Lo stile del romanzo è molto diretto, apparentemente semplice ma con adeguatezza di lessico (anche se la traduzione mi ha sollevato qualche perplessità) . Ogni sfumatura è valorizzata per cui, pur senza particolari ricercatezze retoriche, l’autore riesce sempre a esprimere in modo limpido e profondo concetti decisamente complessi, pur rendendoli realisticamente usciti dalla penna di uno studente qualunque (ricordo che il romanzo è scritto in prima persona). 


Il romanzo mi ha profondamente colpito, mi ha commosso, fatto arrabbiare, mi ha coinvolto tanto che sarei voluto entrare dentro la storia per intervenire.
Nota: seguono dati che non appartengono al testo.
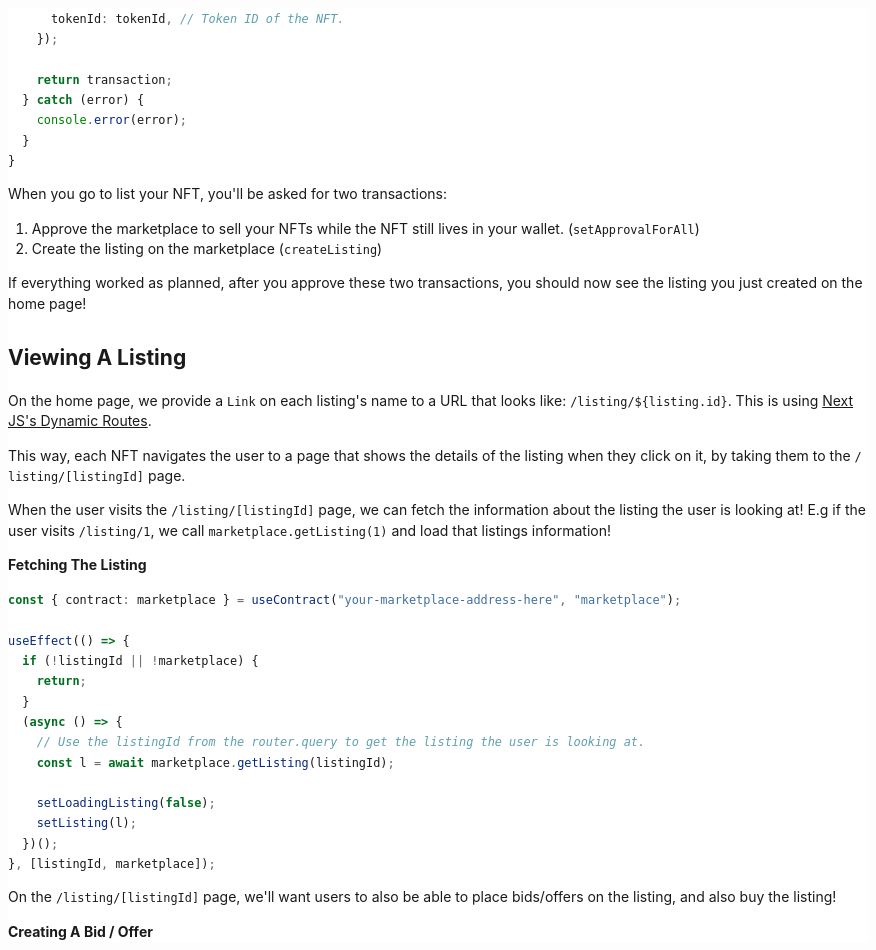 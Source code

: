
 ```ts
      tokenId: tokenId, // Token ID of the NFT.
    });

    return transaction;
  } catch (error) {
    console.error(error);
  }
}
```

When you go to list your NFT, you'll be asked for two transactions:

1. Approve the marketplace to sell your NFTs while the NFT still lives in your wallet. (`setApprovalForAll`)
2. Create the listing on the marketplace (`createListing`)

If everything worked as planned, after you approve these two transactions, you should now see the listing you just created on the home page!

## Viewing A Listing

On the home page, we provide a `Link` on each listing's name to a URL that looks like: `/listing/${listing.id}`. This is using [Next JS's Dynamic Routes](https://nextjs.org/docs/routing/dynamic-routes).

This way, each NFT navigates the user to a page that shows the details of the listing when they click on it, by taking them to the `/listing/[listingId]` page.

When the user visits the `/listing/[listingId]` page, we can fetch the information about the listing the user is looking at! E.g if the user visits `/listing/1`, we call `marketplace.getListing(1)` and load that listings information!

**Fetching The Listing**

```ts
const { contract: marketplace } = useContract("your-marketplace-address-here", "marketplace");

useEffect(() => {
  if (!listingId || !marketplace) {
    return;
  }
  (async () => {
    // Use the listingId from the router.query to get the listing the user is looking at.
    const l = await marketplace.getListing(listingId);

    setLoadingListing(false);
    setListing(l);
  })();
}, [listingId, marketplace]);
```

On the `/listing/[listingId]` page, we'll want users to also be able to place bids/offers on the listing, and also buy the listing!

**Creating A Bid / Offer**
Ma a quale titolo? Proprio qui sta il sugo di tutta la storia. La vita ci oppone infiniti ostacoli e ci offre altrettante opportunità; spesso abbiamo la testa voltata da un’altra parte, indugiamo, ci lasciamo trasportare come zattere (citando le parole di Haruki, protagonista di un altro straordinario romanzo giapponese, Voglio mangiare il tuo pancreas, di Yoru Sumino) e poi il tempo a nostra disposizione improvvisamente finisce.

Il libro è un invito a custodire gelosamente il tempo che ci è concesso, ma lo fa senza polemica morale. Il bilancio di una vita sta nella sua qualità e non soltanto nella sua lunghezza.

Peccato che la mia edizione abbia una nuova copertina, immagino tratta dal manga Il prezzo di una vita. La precedente, con una clessidra nella quale scorrono petali di fiore di ciliegio giapponesi era impagabile.